BEGIN

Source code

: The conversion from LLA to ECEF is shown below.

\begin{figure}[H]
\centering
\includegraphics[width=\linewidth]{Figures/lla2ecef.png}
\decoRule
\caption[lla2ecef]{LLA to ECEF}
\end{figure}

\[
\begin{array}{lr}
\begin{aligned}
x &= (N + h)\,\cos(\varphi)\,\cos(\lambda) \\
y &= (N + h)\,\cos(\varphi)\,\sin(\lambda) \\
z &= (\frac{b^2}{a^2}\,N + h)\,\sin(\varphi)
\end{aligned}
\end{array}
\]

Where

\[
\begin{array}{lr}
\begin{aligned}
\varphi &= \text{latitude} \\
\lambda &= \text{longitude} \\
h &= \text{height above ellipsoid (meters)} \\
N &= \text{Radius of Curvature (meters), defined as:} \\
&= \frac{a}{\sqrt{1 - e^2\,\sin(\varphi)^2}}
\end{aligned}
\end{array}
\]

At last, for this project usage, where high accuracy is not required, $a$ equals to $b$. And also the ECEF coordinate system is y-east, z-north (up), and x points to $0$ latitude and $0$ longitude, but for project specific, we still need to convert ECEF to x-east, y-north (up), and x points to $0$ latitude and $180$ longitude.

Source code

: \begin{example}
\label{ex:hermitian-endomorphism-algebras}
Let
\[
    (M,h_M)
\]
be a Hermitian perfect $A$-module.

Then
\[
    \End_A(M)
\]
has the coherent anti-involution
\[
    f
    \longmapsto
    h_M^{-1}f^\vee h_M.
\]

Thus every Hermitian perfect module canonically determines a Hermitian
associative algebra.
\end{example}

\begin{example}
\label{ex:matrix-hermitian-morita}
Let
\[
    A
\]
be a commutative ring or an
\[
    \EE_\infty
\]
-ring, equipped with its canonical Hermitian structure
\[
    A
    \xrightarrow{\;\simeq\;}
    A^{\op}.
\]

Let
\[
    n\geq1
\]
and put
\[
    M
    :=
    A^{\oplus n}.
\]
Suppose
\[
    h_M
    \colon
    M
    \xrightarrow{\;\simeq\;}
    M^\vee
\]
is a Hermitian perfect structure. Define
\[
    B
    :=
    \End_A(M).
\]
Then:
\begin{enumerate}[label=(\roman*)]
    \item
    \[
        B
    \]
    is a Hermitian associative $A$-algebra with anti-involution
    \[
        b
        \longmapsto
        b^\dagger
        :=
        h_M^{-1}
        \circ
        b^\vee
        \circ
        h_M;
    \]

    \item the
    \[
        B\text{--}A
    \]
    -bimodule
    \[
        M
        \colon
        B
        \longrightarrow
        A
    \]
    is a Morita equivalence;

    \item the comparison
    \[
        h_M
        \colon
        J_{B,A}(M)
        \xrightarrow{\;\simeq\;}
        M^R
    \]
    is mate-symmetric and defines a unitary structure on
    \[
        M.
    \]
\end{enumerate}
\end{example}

END

[Requirement] Count every line of the material that holds the string "latitude", then give the total alone.

[Output for this task] 2